Reptile & Amphibian Forums

Welcome to kingsnake.com's message board system. Here you may share and discuss information with others about your favorite reptile and amphibian related topics such as care and feeding, caging requirements, permits and licenses, and more. Launched in 1997, the kingsnake.com message board system is one of the oldest and largest systems on the internet.

Click for 65% off Shipping with Reptiles 2 You
Southwestern Center for Herpetological Research
Click here for Dragon Serpents

To all the professionals in BONDING..

grnpyro Jul 27, 2011 08:51 AM

I have started to put some of my snakes together but had one more question.... If you keep a pair together starting as very young babies and raise them together instead of putting them together at brumation, will they still breed or is there a chance that they will look at themselves as related or something weird????

Replies (9)

Bluerosy Jul 27, 2011 09:28 AM

uHH, NOPE. Why would you even think that?

What you will get is several clutches per year.

Also you must do te bonding process properly.

I hope you read everything that has been written on here and not just throw two snakes together.
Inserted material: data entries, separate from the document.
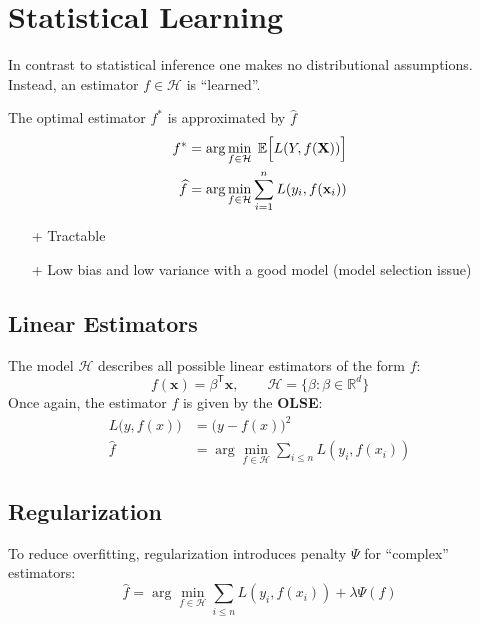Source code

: \section{Statistical Learning}
In contrast to statistical inference one makes no distributional assumptions. Instead, an estimator $f\in \mathcal{H}$ is ``learned''.

The optimal estimator $f^*$ is approximated by $\widehat{f}$
\noindent\begin{align*}
    f^*         & = \arg\min_{f\in \mathcal{H}}\; \mathbb{E}\Bigl[L(Y,f(\mathbf{X}))\Bigr] \\
    \widehat{f} & = \arg\min_{f\in \mathcal{H}} \sum_{i=1}^{n}L(y_i,f(\mathbf{x}_i))
\end{align*}

\begin{itemize}
    \item[+] Tractable
    \item[+] Low bias and low variance with a good model (model selection issue)
\end{itemize}

\subsection{Linear Estimators}
The model $\mathcal{H}$ describes all possible linear estimators of the form $f$:
\noindent\begin{equation*}
    f(\mathbf{x}) = \beta^{\mathsf{T}}\mathbf{x}, \qquad \mathcal{H} = \{\beta: \beta\in \mathbb{R}^d\}
\end{equation*}
Once again, the estimator $f$ is given by the \textbf{OLSE}:
\noindent\begin{align*}
    L\big(y,f(x)\big) & ={\big(y-f(x)\big)}^{2}                                      \\
    \widehat{f}           & =\arg\min_{f\in\mathcal{H}}\sum_{i\leq n}L(y_{i},f(x_{i}))
\end{align*}

\subsection{Regularization}\label{ssec:regularization}
To reduce overfitting, regularization introduces penalty $\Psi$ for ``complex'' estimators:
\noindent\begin{equation*}
    \widehat{f} =\arg\min_{f\in\mathcal{H}}\sum_{i\leq n}L(y_{i},f(x_{i})) + \lambda\Psi(f)
\end{equation*}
You start the bonding process during winter. NOT NOW!
-----
www.Bluerosy.com

grnpyro Jul 27, 2011 09:34 AM

This question was intended for a different species... not kingsnakes. I posted it here because I know you frequent this forum and I would get an answer. These particular snakes are Dulzura rosy boas and were given to me together as an unrelated pair and I was curious if I should leave them or separate them.

My pyros however I will be introducing at the beginning of brumation. As far as that goes, should I worry about my pyros breeding or will this just not happen??
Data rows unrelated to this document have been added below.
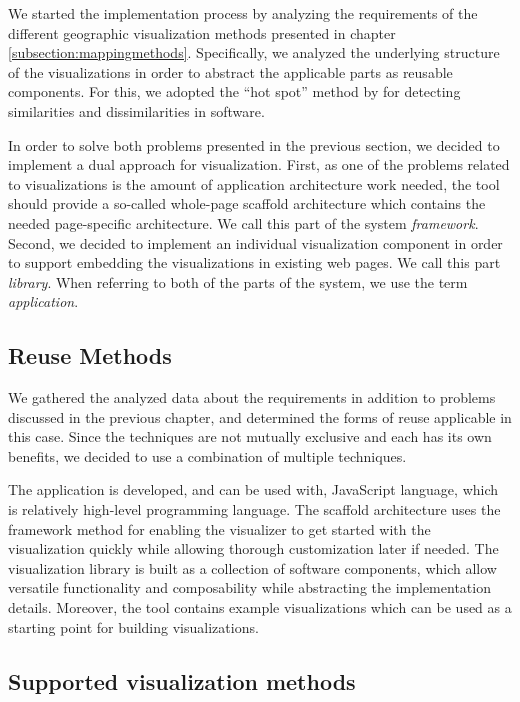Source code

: We started the implementation process by analyzing the requirements of the different geographic visualization methods presented in chapter \ref{subsection:mappingmethods}. Specifically, we analyzed the underlying structure of the visualizations in order to abstract the applicable parts as reusable components. For this, we adopted the ``hot spot'' method by \citet{schmid_systematic_1997} for detecting similarities and dissimilarities in software.

In order to solve both problems presented in the previous section, we decided to implement a dual approach for visualization. First, as one of the problems related to visualizations is the amount of application architecture work needed, the tool should provide a so-called whole-page scaffold architecture \citep{jazayeri_trends_2007} which contains the needed page-specific architecture. We call this part of the system \emph{framework}. Second, we decided to implement an individual visualization component in order to support embedding the visualizations in existing web pages. We call this part \emph{library}. When referring to both of the parts of the system, we use the term \emph{application}.

\subsection{Reuse Methods}

We gathered the analyzed data about the requirements in addition to problems discussed in the previous chapter, and determined the forms of reuse applicable in this case. Since the techniques are not mutually exclusive and each has its own benefits, we decided to use a combination of multiple techniques. 

The application is developed, and can be used with, JavaScript language, which is relatively high-level programming language. The scaffold architecture uses the framework method for enabling the visualizer to get started with the visualization quickly while allowing thorough customization later if needed. The visualization library is built as a collection of software components, which allow versatile functionality and composability while abstracting the implementation details. Moreover, the tool contains example visualizations which can be used as a starting point for building visualizations.


\subsection{Supported visualization methods}
\label{subsection:supportedvisualizationmethods}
Bluerosy Jul 27, 2011 01:30 PM

I have a lot of expernce with rosy boas. Used to have 300 breedrs and kept them for many years. They are my favorite snakes..

Leave them together. they will be fine.
-----
www.Bluerosy.com

grnpyro Jul 27, 2011 03:26 PM

So just to be clear.... I was given these two babies, you are saying to continue to house them together regardless of the time of year and they should still breed when the time comes with no issues??? Also, will they breed to soon posing health risks??]

Thank you

Bluerosy Jul 27, 2011 05:08 PM

So just to be clear.... I was given these two babies, you are saying to continue to house them together regardless of the time of year and they should still breed when the time comes with no issues??? Also, will they breed to soon posing health risks??
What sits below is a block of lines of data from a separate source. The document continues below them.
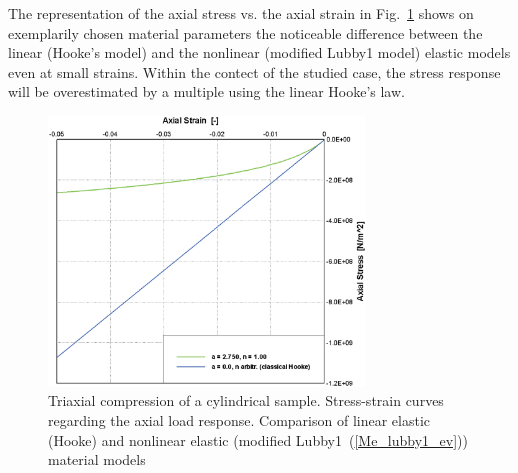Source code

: The representation of the axial stress vs. the axial strain in Fig.~\ref{Me_triax_res_lubby1} shows on exemplarily chosen material parameters the noticeable difference between the linear (Hooke's model) and the nonlinear (modified Lubby1 model) elastic models even at small strains. Within the contect of the studied case, the stress response will be overestimated by a multiple using the linear Hooke's law. 


\begin{figure}[!htb]
\begin{center}
\includegraphics[width=0.75\textwidth]{PART_II/M/svv_e_stress_strain_hooke_lubby1m.eps}
\end{center}
\caption{Triaxial compression of a cylindrical sample. Stress-strain curves regarding the axial load response. Comparison of linear elastic (Hooke) and nonlinear elastic (modified Lubby1~(\ref{Me_lubby1_ev})) material models} 
\label{Me_triax_res_lubby1}
\end{figure}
In general I was speaking about kingsnakes. But you have rosy boas. They are not snake eaters. But captive born rosys can get VERY agressive with feeding. Unlike wildcaught rosys which are very mellow. But SOME captive raised rosys get extremly agressive. maybe it is because they are more inteeligent than kingsnakes. I am not sure. But they seem to learn by conditioning whenever a hand comes in to feed them or the cage opens up.

If feeding them together I would make sure to feed them seperate... meaning, let each grab their first mouse and put them in opposite corners of the unit. A rosy will eat anything that smells like mouse. Even hands that don't smell like mice. Captive raised adults are also more, well , how should i put it...more shark like than kingsnakes. Once they latch on. they won't let go. I found this true with with captive raised babies only...and then onl;y some locales. And unlike kingsnakes. They don't let go. Once they are in that kill mode. Their ain't no stopping them.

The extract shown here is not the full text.